I have been attending Great Adventure Bible studies for several years now at my parish. And I can promise you that it has expanded my spiritual world in ways I never thought possible. I now deeply understand many of the readings given at Mass when before I only knew their literal, superficial meanings. It takes a good deal of scholarship to be grounded in Sacred Scripture. Perhaps if you took some Bible study classes and spent your time in study, you would realize that, and you would not poke fun at someone who does understand.


I was simply asking a question. If I had to bet, though, my money would go on Scott’s glory.


“Robertanthony” seems content on projecting his anger and apparent envy onto others.

He could care less about the subject, he’s simply trolling.




Here, Here.
Dr. Hahn is about as grounded in Scripture as I’ve seen. I wouldn’t dismiss any opinion he might have, because all his others have been real eyeopeners for me.
You don’t get to be a professor of theology at a Catholic university by being a crackpot. :rolleyes: (or a glory hound as was suggested.)


In regards to the OP.
Granted Dr. Hahn’s scholarship and credentials I’ll grant him the deference due his position and say that its possible that there may have been incest somewhere, but in the Garden?

I understand that there is precedent in the idea that males represented in Jewish culture the prime place of representation before God, so that when “man” is used in the singular if often means both men and women and children.

But in verse 24 of Genesis 3 the Scripture speaks of “man” being expelled from Eden. This would obviously mean Adam and Eve. But does this mean that they had other offspring as well? I’m not so sure.

Did they have relations in the Garden before the Fall? Why wouldn’t they? I don’t think that that is at all impossible but rather very probable.

But children are a gift of God, and if God foresaw the Fall, I don’t think that He would have granted a pregnancy to Eve, nor does it necessarily follow that Adam or Eve expected it. There’s no mention of Adam and Eve begetting children until after the Fall.
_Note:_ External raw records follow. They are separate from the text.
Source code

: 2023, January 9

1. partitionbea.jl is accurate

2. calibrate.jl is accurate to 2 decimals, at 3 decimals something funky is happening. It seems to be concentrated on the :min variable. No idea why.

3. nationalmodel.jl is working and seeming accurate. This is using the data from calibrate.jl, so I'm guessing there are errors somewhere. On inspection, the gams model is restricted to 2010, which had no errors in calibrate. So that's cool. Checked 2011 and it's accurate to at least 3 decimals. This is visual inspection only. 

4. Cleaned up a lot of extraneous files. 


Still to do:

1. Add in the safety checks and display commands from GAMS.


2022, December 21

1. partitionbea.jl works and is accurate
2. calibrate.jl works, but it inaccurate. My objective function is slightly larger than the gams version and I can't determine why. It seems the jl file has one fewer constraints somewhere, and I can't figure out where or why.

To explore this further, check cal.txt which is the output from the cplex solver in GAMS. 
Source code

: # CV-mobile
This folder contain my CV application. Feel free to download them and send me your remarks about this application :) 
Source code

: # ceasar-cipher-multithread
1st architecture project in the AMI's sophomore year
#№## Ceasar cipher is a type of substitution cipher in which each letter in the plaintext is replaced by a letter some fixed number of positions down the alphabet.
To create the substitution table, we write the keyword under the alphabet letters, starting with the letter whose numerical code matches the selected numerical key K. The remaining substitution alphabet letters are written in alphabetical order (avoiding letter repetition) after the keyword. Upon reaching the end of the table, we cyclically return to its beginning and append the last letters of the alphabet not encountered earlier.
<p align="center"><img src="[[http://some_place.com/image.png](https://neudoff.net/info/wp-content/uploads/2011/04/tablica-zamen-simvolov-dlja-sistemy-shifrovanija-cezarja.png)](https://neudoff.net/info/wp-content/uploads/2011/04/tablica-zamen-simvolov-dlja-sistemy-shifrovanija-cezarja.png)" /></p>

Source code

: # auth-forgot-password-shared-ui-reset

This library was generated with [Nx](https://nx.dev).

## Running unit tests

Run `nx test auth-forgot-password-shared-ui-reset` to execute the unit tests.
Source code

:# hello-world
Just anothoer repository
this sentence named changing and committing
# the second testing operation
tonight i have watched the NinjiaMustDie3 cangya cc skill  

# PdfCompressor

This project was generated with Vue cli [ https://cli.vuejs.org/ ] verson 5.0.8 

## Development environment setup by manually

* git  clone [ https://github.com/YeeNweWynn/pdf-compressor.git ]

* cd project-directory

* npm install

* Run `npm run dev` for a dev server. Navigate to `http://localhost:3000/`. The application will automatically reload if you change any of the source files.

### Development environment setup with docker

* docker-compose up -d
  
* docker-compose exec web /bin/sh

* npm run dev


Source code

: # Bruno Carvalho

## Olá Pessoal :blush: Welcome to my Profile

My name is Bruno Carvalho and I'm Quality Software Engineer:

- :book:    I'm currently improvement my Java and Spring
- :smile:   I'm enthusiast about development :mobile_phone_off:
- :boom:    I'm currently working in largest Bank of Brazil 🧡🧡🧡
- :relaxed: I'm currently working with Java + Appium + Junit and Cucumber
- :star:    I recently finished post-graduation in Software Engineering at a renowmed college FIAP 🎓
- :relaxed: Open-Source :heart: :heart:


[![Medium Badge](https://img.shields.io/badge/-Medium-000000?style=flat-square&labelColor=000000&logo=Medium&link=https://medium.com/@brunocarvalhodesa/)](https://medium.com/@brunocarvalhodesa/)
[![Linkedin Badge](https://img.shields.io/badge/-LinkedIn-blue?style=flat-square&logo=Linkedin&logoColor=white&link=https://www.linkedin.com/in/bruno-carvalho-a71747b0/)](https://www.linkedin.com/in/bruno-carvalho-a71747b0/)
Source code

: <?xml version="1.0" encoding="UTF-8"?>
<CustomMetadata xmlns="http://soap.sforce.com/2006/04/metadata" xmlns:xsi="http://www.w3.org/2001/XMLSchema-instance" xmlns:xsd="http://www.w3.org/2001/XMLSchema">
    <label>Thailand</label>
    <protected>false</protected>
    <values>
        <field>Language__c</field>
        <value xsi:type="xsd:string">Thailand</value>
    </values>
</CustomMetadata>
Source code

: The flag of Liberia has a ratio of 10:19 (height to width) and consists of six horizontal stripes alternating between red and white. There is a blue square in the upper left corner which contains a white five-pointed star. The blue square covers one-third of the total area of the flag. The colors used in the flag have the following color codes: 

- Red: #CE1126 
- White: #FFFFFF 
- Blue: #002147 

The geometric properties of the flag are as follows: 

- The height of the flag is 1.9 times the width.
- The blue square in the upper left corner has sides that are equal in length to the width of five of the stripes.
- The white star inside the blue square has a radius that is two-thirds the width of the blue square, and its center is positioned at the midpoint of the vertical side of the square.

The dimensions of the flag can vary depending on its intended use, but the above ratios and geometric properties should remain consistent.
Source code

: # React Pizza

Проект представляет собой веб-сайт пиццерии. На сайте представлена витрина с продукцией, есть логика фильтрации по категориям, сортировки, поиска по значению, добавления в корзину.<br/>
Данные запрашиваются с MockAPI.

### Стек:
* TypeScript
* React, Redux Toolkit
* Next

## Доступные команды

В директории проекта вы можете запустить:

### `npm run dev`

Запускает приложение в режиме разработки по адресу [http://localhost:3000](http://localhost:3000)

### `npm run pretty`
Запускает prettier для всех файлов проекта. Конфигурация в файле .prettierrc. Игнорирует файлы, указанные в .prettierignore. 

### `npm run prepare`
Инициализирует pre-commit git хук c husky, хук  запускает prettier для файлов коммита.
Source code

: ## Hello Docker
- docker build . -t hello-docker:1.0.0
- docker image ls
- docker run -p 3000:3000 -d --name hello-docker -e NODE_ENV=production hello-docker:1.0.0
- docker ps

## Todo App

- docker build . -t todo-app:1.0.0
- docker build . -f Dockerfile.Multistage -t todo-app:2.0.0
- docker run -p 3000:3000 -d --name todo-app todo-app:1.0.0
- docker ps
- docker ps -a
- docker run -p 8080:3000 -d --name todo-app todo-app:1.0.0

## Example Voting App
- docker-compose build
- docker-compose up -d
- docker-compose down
And I think that is what we should stick with.


Just as a matter of clarification, Scott Hahn isn’t saying the bulk of the OP. I’m simply drawing on his material about the sin of Ham to draw conclusions about the Garden story. As I said though, I’m not a Hebrew scholar, so I would wonder if the same words about nakedness there are the same as n Leviticus, which is normally meant to indicate incest.

Even if you remove the incest past of the OP, i’d like to hear your thoughts about the sin being essentially sexual in nature.


I grant that it’s a stretch to consider things like that, primarily because we are not told anything to suggest it in the accounts of the story. I tend to agree with you.
The real mystery is the “sons of God and the daughters of men”. In Genesis 6:1-4, Heavenly beings came down and were with human women, thus creating ‘mighty warriors’.I don’t see how he equates this with the incest.
Sorry, Dr. Hahn, you’re stretching me a little there too.:frowning:


I could see as a possibilty, the last paragraph of page 38 in the Salvation History journal. It theorizes that Noah went into “her tent”, and, having disrobed in anticipation of intercourse, was incapaitated by drunkeness. Then, Ham entered and, “seeing his father’s nakedness”, laid with Noah’s wife, thus initiating the incest. That would merit a curse in my mind.


No no no, Scott Hahn isn’t saying any such thing.


I’ve read that the “sons of God” were not angels but the descendants of Seth who "called upon the name of the Lord(thus continuing the line of Adam who maintained faith in God); that these sons intermarried with the daughters of Cain and eventually adopted their gods.


Yes, I see that in the Douay Rheims notes about the descendants of Seth and Enos marrying the daughters of Cain. I need to spend more time on that bible than the New American.
I apologize, Mr. Snaith, for taking over your thread :D. I’ll just hang back and observe for awhile.